India’s domain-b business magazine reports that India and the Ukraine have agreed to frame an inter-governmental commission on military technical cooperation, after talks at AeroIndia 2009 in Bangalore. The result would be a broad set of umbrella agreements that would define key requirements like security, technology transfer, and support, opening the way to defense projects with Ukrainian firms. India already has a framework of this type in place with Russia, is reportedly negotiating one with France, and arguably needs one with the United States.
The Ukraine has a substantial defense industry left as a legacy from the Soviet Union, and some products like the BTR-3E1/3U have become export successes. India is certainly aware of the T-80UD “Al-Khalid” tank developed for Pakistan, whose rapid and successful fielding resulted in a rush effort to add T-90S tanks to the Indian Army’s fleet. The Ukraine needs more of those orders in order to modernize and maintain its defense industrial base, which is vital to the country’s continued security.

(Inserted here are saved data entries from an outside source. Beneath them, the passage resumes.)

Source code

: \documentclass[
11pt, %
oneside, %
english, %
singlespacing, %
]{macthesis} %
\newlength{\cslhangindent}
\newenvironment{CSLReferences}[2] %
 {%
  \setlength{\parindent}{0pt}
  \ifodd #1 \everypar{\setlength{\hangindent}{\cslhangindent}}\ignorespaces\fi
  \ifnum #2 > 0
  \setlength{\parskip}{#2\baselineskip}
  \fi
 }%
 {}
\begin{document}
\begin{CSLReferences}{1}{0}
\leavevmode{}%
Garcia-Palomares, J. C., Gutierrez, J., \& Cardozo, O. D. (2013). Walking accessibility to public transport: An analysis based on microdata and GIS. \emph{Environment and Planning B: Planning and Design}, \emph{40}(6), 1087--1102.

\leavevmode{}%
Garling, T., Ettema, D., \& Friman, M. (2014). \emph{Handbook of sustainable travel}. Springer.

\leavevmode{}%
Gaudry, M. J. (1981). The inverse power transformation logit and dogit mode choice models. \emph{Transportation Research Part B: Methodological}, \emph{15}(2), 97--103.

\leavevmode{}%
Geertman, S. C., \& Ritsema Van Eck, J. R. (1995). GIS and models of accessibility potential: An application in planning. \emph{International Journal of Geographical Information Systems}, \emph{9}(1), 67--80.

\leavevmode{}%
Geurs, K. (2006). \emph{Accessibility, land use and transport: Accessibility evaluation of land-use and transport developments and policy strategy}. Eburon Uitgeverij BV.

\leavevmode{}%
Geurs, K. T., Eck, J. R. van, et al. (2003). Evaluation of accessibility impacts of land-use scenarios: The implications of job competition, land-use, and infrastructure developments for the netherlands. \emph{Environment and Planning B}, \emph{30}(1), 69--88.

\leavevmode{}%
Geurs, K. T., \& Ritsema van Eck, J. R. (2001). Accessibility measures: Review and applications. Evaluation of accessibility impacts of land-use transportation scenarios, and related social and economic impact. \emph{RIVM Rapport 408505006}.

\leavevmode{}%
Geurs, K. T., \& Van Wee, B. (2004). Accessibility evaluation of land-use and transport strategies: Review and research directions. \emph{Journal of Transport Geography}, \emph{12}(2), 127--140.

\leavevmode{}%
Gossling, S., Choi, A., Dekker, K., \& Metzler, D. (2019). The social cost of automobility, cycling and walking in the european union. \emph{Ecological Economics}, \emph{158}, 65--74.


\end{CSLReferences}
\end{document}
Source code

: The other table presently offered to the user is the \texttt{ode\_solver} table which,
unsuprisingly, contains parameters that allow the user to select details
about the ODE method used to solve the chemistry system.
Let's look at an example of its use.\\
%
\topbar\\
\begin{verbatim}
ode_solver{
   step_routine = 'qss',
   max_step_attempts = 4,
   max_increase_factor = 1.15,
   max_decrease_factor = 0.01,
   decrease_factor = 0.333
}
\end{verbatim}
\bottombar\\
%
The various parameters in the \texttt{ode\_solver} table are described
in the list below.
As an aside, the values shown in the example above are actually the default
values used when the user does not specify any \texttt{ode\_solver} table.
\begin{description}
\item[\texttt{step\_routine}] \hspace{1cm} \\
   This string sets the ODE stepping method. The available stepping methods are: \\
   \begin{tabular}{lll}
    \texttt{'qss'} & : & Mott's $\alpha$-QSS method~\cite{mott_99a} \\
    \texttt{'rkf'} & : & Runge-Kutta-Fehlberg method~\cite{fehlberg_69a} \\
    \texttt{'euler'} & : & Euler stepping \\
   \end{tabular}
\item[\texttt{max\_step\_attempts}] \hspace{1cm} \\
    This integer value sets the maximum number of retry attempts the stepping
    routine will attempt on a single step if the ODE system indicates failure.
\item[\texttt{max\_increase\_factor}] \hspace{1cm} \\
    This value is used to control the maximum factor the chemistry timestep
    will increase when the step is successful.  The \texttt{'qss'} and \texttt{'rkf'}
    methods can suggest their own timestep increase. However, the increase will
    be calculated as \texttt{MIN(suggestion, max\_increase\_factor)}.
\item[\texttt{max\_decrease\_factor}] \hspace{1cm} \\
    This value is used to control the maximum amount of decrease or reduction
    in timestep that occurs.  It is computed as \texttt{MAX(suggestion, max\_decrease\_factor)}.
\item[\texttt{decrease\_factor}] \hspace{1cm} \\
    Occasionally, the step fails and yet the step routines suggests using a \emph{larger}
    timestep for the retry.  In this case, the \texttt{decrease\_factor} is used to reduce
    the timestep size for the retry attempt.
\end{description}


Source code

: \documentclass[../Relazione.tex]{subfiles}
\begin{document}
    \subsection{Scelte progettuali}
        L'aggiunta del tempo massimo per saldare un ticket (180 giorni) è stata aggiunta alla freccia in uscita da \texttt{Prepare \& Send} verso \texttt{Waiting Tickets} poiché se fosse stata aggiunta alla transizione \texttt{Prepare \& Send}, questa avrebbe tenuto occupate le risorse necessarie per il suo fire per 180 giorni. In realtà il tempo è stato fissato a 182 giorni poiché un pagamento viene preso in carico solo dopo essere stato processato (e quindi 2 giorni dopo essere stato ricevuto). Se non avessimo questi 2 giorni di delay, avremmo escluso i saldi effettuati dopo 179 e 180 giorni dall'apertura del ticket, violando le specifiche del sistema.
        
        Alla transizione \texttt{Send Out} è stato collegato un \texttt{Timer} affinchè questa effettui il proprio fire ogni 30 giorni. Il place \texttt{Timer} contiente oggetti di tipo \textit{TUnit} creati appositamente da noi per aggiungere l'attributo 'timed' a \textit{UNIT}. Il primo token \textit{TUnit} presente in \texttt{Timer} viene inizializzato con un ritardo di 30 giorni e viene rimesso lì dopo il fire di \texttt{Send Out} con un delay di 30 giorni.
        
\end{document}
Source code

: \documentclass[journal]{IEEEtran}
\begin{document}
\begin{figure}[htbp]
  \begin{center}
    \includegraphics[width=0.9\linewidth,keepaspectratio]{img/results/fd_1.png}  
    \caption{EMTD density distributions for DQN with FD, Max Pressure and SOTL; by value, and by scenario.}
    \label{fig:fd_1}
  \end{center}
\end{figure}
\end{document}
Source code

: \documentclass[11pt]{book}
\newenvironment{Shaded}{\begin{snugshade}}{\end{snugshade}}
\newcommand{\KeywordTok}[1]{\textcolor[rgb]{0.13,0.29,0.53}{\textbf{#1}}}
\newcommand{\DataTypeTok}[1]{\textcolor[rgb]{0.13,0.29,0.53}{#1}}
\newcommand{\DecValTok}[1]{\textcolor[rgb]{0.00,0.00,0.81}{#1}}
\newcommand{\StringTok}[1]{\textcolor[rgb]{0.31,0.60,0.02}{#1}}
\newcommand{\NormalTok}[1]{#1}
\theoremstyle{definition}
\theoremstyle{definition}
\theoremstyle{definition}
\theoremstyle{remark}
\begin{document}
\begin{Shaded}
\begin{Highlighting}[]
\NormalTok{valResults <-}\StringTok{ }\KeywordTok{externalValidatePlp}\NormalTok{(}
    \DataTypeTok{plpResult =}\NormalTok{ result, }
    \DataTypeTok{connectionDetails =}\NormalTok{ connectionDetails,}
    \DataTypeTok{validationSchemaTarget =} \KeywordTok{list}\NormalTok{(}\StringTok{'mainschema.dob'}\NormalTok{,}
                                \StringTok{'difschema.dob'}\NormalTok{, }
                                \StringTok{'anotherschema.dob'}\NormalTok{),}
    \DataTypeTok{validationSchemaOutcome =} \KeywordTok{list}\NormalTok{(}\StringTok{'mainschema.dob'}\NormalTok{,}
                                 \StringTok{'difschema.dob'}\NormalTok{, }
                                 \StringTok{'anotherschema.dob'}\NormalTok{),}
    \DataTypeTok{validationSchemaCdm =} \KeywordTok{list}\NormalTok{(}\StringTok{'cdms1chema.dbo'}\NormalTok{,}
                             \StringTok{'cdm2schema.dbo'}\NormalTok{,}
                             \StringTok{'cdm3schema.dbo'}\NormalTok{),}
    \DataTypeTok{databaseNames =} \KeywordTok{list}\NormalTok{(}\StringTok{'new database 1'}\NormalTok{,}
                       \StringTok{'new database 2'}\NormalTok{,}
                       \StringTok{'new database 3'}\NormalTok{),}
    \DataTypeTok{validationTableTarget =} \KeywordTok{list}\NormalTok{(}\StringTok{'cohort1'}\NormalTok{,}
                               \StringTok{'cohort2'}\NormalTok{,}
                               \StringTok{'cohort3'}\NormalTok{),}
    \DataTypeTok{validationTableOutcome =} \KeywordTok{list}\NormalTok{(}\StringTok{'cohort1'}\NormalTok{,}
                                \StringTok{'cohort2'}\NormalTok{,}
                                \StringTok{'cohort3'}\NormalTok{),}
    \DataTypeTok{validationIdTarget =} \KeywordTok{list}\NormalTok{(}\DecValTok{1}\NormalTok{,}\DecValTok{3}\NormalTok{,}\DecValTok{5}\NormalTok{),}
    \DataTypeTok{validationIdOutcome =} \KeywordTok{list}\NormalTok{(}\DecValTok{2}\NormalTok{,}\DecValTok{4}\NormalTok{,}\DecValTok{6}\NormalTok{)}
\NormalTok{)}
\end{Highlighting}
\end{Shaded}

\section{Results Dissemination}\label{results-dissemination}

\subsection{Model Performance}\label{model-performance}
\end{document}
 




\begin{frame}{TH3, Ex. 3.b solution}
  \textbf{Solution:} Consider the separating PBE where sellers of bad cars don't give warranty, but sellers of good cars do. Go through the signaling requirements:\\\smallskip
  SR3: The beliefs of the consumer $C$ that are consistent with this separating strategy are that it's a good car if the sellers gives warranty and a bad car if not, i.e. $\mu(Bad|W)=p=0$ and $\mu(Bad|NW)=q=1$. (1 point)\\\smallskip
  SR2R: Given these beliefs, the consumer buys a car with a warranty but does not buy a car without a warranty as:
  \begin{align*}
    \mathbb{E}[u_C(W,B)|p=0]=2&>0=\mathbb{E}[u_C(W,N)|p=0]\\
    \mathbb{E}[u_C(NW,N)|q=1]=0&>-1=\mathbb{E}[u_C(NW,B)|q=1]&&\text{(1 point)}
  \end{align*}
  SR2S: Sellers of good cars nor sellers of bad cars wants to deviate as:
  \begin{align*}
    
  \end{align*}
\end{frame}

India has a different problem, which it shares with the Ukraine: sets of Soviet/Russian-made equipment that must be maintained and upgraded, despite poor cooperation from Russian firms. Reports indicate that Ukrainian expertise will be sought for programs aimed at modernizing Indian armor, MiG, Antonov, Tupolev and Ilyushin aircraft; and Mil and Kamov helicopters. Missiles, radars, and weapons cooperation are also reportedly under discussion.
It’s worthy of note that all of these potential areas are also areas of Israeli expertise, and Israeli cooperation with India has grown apace on that basis. What Israel lacks, and the Ukraine offers, is original manufacturing capabilities for Russian equipment designs, and for many of the associated parts that would be used as spares.